Getting the grounder.sol Smart Contract Address
//Endpoint: http://127.0.0.1:5000/getcontract
app.post('/getcontract', function (req,res) {
if (typeof req.body.transactionid !== 'undefined'){
var transactionid = req.body.transactionid;
try{
var receipt = web3.eth.getTransactionReceipt(transactionid);
var obj = {"contractaddress":receipt.contractAddress};
res.setHeader('Content-Type', 'application/json');
res.status(200).send(JSON.stringify(obj));
}
catch (err) {
var obj = {"contractaddress":-1};
res.setHeader('Content-Type', 'application/json');
res.status(200).send(JSON.stringify(obj));;
}
}
else {
res.setHeader('Content-Type', 'application/json');
res.status(400).send(JSON.stringify({'result' : 'error', 'msg' : 'Please fill in transaction id'}));
}
});
Lines 80 to 100 declare the web service getcontract that accepts a transaction id and returns the corresponding smart contract address.
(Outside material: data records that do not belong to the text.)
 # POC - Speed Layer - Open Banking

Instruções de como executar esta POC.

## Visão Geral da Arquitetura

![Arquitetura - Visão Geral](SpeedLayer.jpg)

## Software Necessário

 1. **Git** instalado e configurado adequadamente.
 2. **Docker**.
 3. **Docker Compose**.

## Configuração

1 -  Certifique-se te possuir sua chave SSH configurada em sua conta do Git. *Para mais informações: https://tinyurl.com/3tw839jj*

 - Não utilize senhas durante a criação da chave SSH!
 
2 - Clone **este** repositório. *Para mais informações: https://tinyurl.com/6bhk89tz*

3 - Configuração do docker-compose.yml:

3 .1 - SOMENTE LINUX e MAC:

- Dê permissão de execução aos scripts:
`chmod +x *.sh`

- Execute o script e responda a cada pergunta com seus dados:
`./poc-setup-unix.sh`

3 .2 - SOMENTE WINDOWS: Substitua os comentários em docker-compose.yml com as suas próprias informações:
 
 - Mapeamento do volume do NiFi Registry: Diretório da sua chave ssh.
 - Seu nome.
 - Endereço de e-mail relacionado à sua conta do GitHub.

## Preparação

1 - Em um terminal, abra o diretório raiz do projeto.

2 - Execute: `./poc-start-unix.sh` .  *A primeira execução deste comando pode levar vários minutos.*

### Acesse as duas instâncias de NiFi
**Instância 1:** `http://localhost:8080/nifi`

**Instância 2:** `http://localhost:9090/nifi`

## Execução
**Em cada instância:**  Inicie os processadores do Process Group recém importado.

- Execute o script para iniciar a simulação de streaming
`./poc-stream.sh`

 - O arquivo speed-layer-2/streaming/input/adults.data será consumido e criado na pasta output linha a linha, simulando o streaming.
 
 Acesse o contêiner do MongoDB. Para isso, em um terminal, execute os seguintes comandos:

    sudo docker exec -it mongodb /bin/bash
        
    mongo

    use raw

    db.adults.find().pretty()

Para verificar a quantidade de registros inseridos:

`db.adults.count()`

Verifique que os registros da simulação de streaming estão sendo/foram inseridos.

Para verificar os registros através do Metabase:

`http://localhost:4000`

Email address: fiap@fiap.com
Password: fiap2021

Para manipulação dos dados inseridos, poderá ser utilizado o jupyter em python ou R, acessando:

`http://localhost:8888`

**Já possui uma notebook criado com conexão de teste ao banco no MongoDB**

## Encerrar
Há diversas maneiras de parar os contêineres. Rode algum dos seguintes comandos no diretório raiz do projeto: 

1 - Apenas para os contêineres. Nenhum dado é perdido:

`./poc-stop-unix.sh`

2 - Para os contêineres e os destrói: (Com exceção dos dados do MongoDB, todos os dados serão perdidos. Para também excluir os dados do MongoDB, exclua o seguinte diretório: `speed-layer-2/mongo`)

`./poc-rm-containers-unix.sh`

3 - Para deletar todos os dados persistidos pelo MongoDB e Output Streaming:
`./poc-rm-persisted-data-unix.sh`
This web service allows the user to find out if the transaction to create the grounder smart contract that he has executed in the previous step has completed successfully. When you provide the transaction id to this getcontract web service and receives a smart contract address, you know that the transaction has executed successfully.
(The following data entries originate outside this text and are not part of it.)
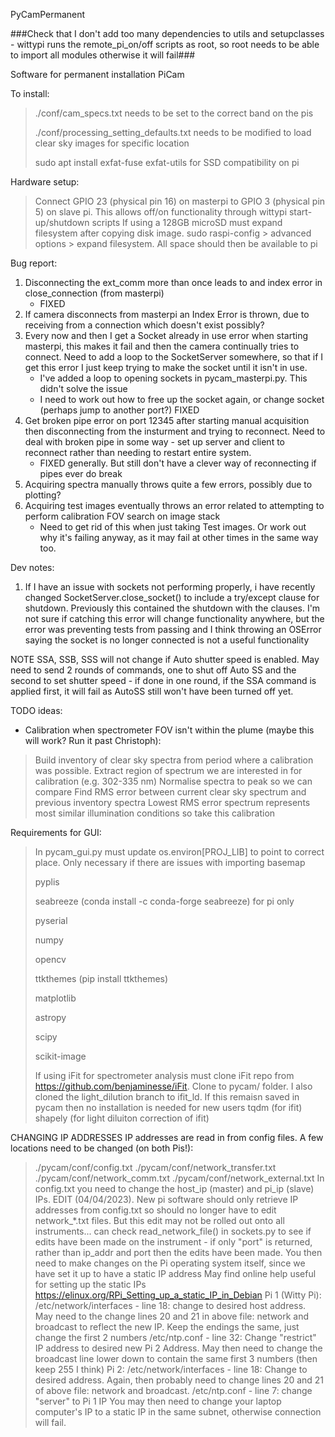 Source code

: PyCamPermanent

###Check that I don't add too many dependencies to utils and setupclasses - wittypi runs the remote_pi_on/off scripts as root, so root needs to be able to import all modules otherwise it will fail###

Software for permanent installation PiCam

To install:
> ./conf/cam_specs.txt needs to be set to the correct band on the pis
>
> ./conf/processing_setting_defaults.txt needs to be modified to load clear sky images for specific location
> 
> sudo apt install exfat-fuse exfat-utils for SSD compatibility on pi

Hardware setup:
> Connect GPIO 23 (physical pin 16) on masterpi to GPIO 3 (physical pin 5) on slave pi. This allows off/on functionality through wittypi start-up/shutdown scripts
> If using a 128GB microSD must expand filesystem after copying disk image. sudo raspi-config > advanced options > expand filesystem. All space should then be available to pi

Bug report:
1. Disconnecting the ext_comm more than once leads to and index error in close_connection (from masterpi)
   - FIXED
2. If camera disconnects from masterpi an Index Error is thrown, due to receiving from a connection which doesn't exist possibly?
3. Every now and then I get a Socket already in use error when starting masterpi, this makes it fail and then the camera continually tries to
connect. Need to add a loop to the SocketServer somewhere, so that if I get this error I just keep trying to make the socket until it isn't in use. 
   - I've added a loop to opening sockets in pycam_masterpi.py. This didn't solve the issue
   - I need to work out how to free up the socket again, or change socket (perhaps jump to another port?) FIXED 
4. Get broken pipe error on port 12345 after starting manual acquisition then disconnecting from the insturment and trying to reconnect.
Need to deal with broken pipe in some way - set up server and client to reconnect rather than needing to restart entire system.
   - FIXED generally. But still don't have a clever way of reconnecting if pipes ever do break
5. Acquiring spectra manually throws quite a few errors, possibly due to plotting? 
6. Acquiring test images eventually throws an error related to attempting to perform calibration FOV search on image stack
   - Need to get rid of this when just taking Test images. Or work out why it's failing anyway, as it may fail at other
   times in the same way too.

Dev notes:
1. If I have an issue with sockets not performing properly, i have recently changed SocketServer.close_socket() to include a 
try/except clause for shutdown. Previously this contained the shutdown with the clauses. I'm not sure if catching this error
will change functionality anywhere, but the error was preventing tests from passing and I think throwing an OSError saying the
socket is no longer connected is not a useful functionality

NOTE SSA, SSB, SSS will not change if Auto shutter speed is enabled. May need to send 2 rounds of commands, one to shut 
off Auto SS and the second to set shutter speed - if done in one round, if the SSA command is applied first, it will 
fail as AutoSS still won't have been turned off yet.

TODO ideas:
 - Calibration when spectrometer FOV isn't within the plume (maybe this will work? Run it past Christoph): 
> Build inventory of clear sky spectra from period where a calibration was possible.
> Extract region of spectrum we are interested in for calibration (e.g. 302-335 nm)
> Normalise spectra to peak so we can compare
> Find RMS error between current clear sky spectrum and previous inventory spectra
> Lowest RMS error spectrum represents most similar illumination conditions so take this calibration 

Requirements for GUI:
> In pycam_gui.py must update os.environ[PROJ_LIB] to point to correct place. Only necessary if there are issues with importing basemap
>
> pyplis
>
> seabreeze (conda install -c conda-forge seabreeze) for pi only
>
> pyserial
>
> numpy
>
> opencv
>
> ttkthemes (pip install ttkthemes)
>
> matplotlib 
>
> astropy
>
> scipy
>
> scikit-image
> 
> If using iFit for spectrometer analysis must clone iFit repo from https://github.com/benjaminesse/iFit. 
> Clone to pycam/ folder. I also cloned the light_dilution branch to ifit_ld. If this remaisn saved in pycam then no installation is needed for new users 
> tqdm (for ifit)
> shapely (for light diluiton correction of ifit)



CHANGING IP ADDRESSES
IP addresses are read in from config files. A few locations need to be changed (on both Pis!):
> ./pycam/conf/config.txt
> ./pycam/conf/network_transfer.txt
> ./pycam/conf/network_comm.txt
> ./pycam/conf/network_external.txt
In config.txt you need to change the host_ip (master) and pi_ip (slave) IPs.
> EDIT (04/04/2023). New pi software should only retrieve IP addresses from config.txt so should no longer have to edit
> network_*.txt files. But this edit may not be rolled out onto all instruments... can check read_network_file() in 
> sockets.py to see if edits have been made on the instrument - if only "port" is returned, rather than ip_addr and port
> then the edits have been made.
You then need to make changes on the Pi operating system itself, since we have set it up to have a static IP address
May find online help useful for setting up the static IPs https://elinux.org/RPi_Setting_up_a_static_IP_in_Debian
Pi 1 (Witty Pi):
> /etc/network/interfaces - line 18: change to desired host address.
> May need to the change lines 20 and 21 in above file: network and broadcast to reflect the new IP. Keep the endings the same, just change the first 2 numbers
> /etc/ntp.conf - line 32: Change "restrict" IP address to desired new Pi 2 Address. 
> May then need to change the broadcast line lower down to contain the same first 3 numbers (then keep 255 I think)
Pi 2:
> /etc/network/interfaces - line 18: Change to desired address. 
> Again, then probably need to change lines 20 and 21 of above file: network and broadcast.
> /etc/ntp.conf - line 7: change "server" to Pi 1 IP
You may then need to change your laptop computer's IP to a static IP in the same subnet, otherwise connection will fail.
Executing functions in Grounder.sol
function sendTransactionRaw(rawTx, res) {
var privateKey = new Buffer(key, 'hex');
var transaction = new tx(rawTx);
transaction.sign(privateKey);
var serializedTx = transaction.serialize().toString('hex');
web3.eth.sendRawTransaction(
'0x' + serializedTx, function(err, result) {
if(err) {
console.log(err);
var obj = {"transactionid":"-1"};
res.setHeader('Content-Type', 'application/json');
res.status(200).send(JSON.stringify(obj));
} else {
console.log(result);
var obj = {"transactionid":result};
res.setHeader('Content-Type', 'application/json');
res.status(200).send(JSON.stringify(obj));
}
});
}
The function sendTransactionRaw() is used to sign and send a transaction to the Ethereum blockchain. It returns the transaction id if this transaction is successfully sent, or -1 if it fails. We will use sendTransactionRaw() in the web services calls that follows. This function is declared from line 210 to 229.
End Ground
//Endpoint: http://127.0.0.1:5000/endground
app.post('/endground', function (req,res) {
if (typeof req.body.contractaddress !== 'undefined'){
var contractaddress = req.body.contractaddress;
try{
var txOptions = {
nonce: web3.toHex(web3.eth.getTransactionCount(address)),
gasLimit: web3.toHex(800000),
gasPrice: web3.toHex(20000000000),
to: contractaddress
}
var endTx = txutils.functionTx(interface, 'endGround', [Date.now()], txOptions);
sendTransactionRaw(endTx, res);
}
catch (err) {
console.log(err);
var obj = {"transactionid":"-1"};
res.setHeader('Content-Type', 'application/json');
res.status(200).send(JSON.stringify(obj));
}
}
else {
res.setHeader('Content-Type', 'application/json');
res.status(400).send(JSON.stringify({'result' : 'error', 'msg' : 'Please fill in contract address'}));
}
});
End Ground will execute the corresponding endGround function in the Grounder smart contract. It is declared from line 102 to 127. To call endGround, you provide the address of the Grounder smart contract that you have deployed.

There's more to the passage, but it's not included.